■ EXERCISE OBJECTIVE
In the records below, repeat exactly the lines between the line holding "Installs [Scalafix CLI](https://scalacenter.github.io/scalafix/)" and the line holding "- W&B_SegViz_3d_LSPK_combined_anon.ipynb - You", inclusive, and drop the pictures.
(Beginning of ENTRIES SHOWN)
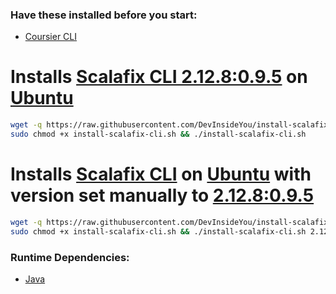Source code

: ### Have these installed before you start:
* [Coursier CLI](https://github.com/DevInsideYou/install-coursier-cli)

# Installs [Scalafix CLI 2.12.8:0.9.5](https://scalacenter.github.io/scalafix/) on [Ubuntu](https://www.ubuntu.com/)

```bash
wget -q https://raw.githubusercontent.com/DevInsideYou/install-scalafix-cli/master/install-scalafix-cli.sh
sudo chmod +x install-scalafix-cli.sh && ./install-scalafix-cli.sh
```

# Installs [Scalafix CLI](https://scalacenter.github.io/scalafix/) on [Ubuntu](https://www.ubuntu.com/) with version set manually to [2.12.8:0.9.5](https://search.maven.org/search?q=ch.epfl.scala%20scalafix-cli)

```bash
wget -q https://raw.githubusercontent.com/DevInsideYou/install-scalafix-cli/master/install-scalafix-cli.sh
sudo chmod +x install-scalafix-cli.sh && ./install-scalafix-cli.sh 2.12.8 0.9.5
```

### Runtime Dependencies:
* [Java](https://github.com/DevInsideYou/install-java)
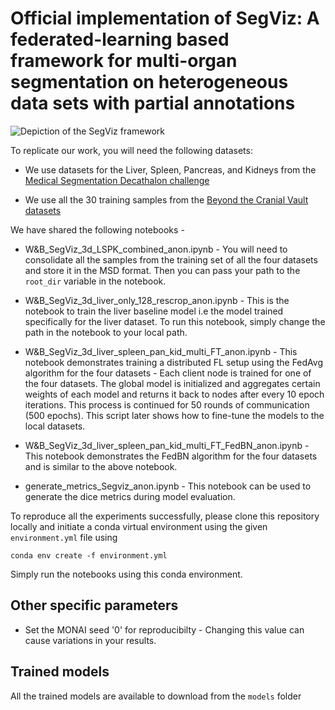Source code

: # Official implementation of SegViz: A federated-learning based framework for multi-organ segmentation on heterogeneous data sets with partial annotations

![Depiction of the SegViz framework](./assets/Segviz_fig.png)

To replicate our work, you will need the following datasets:

- We use datasets for the Liver, Spleen, Pancreas, and Kidneys from the [Medical Segmentation Decathalon challenge](http://medicaldecathlon.com/)

- We use all the 30 training samples from the [Beyond the Cranial Vault datasets](https://www.synapse.org/#!Synapse:syn3193805/wiki/89480\n)


We have shared the following notebooks -

- W&B_SegViz_3d_LSPK_combined_anon.ipynb - You will need to consolidate all the samples from the training set of all the four datasets and store it in the MSD format. Then you can pass your path to the `root_dir` variable in the notebook. 

- W&B_SegViz_3d_liver_only_128_rescrop_anon.ipynb - This is the notebook to train the liver baseline model i.e the model trained specifically for the liver dataset. To run this notebook, simply change the path in the notebook to your local path.

- W&B_SegViz_3d_liver_spleen_pan_kid_multi_FT_anon.ipynb - This notebook demonstrates training a distributed FL setup using the FedAvg algorithm for the four datasets - Each client node is trained for one of the four datasets. The global model is initialized and aggregates certain weights of each model and returns it back to nodes after every 10 epoch iterations. This process is continued for 50 rounds of communication (500 epochs). This script later shows how to fine-tune the models to the local datasets. 

- W&B_SegViz_3d_liver_spleen_pan_kid_multi_FT_FedBN_anon.ipynb - This notebook demonstrates the FedBN algorithm for the four datasets and is similar to the above notebook.

- generate_metrics_Segviz_anon.ipynb - This notebook can be used to generate the dice metrics during model evaluation. 


To reproduce all the experiments successfully, please clone this repository locally and initiate a conda virtual environment using the given `environment.yml` file using 

```
conda env create -f environment.yml
```

Simply run the notebooks using this conda environment.


## Other specific parameters

- Set the MONAI seed '0' for reproducibilty - Changing this value can cause variations in your results. 

## Trained models

All the trained models are available to download from the `models` folder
(End of ENTRIES SHOWN)
■ EXERCISE RESULT
# Installs [Scalafix CLI](https://scalacenter.github.io/scalafix/) on [Ubuntu](https://www.ubuntu.com/) with version set manually to [2.12.8:0.9.5](https://search.maven.org/search?q=ch.epfl.scala%20scalafix-cli)

```bash
wget -q https://raw.githubusercontent.com/DevInsideYou/install-scalafix-cli/master/install-scalafix-cli.sh
sudo chmod +x install-scalafix-cli.sh && ./install-scalafix-cli.sh 2.12.8 0.9.5
```

### Runtime Dependencies:
* [Java](https://github.com/DevInsideYou/install-java)
Source code

: # Official implementation of SegViz: A federated-learning based framework for multi-organ segmentation on heterogeneous data sets with partial annotations

![Depiction of the SegViz framework](./assets/Segviz_fig.png)

To replicate our work, you will need the following datasets:

- We use datasets for the Liver, Spleen, Pancreas, and Kidneys from the [Medical Segmentation Decathalon challenge](http://medicaldecathlon.com/)

- We use all the 30 training samples from the [Beyond the Cranial Vault datasets](https://www.synapse.org/#!Synapse:syn3193805/wiki/89480\n)


We have shared the following notebooks -

- W&B_SegViz_3d_LSPK_combined_anon.ipynb - You will need to consolidate all the samples from the training set of all the four datasets and store it in the MSD format. Then you can pass your path to the `root_dir` variable in the notebook. 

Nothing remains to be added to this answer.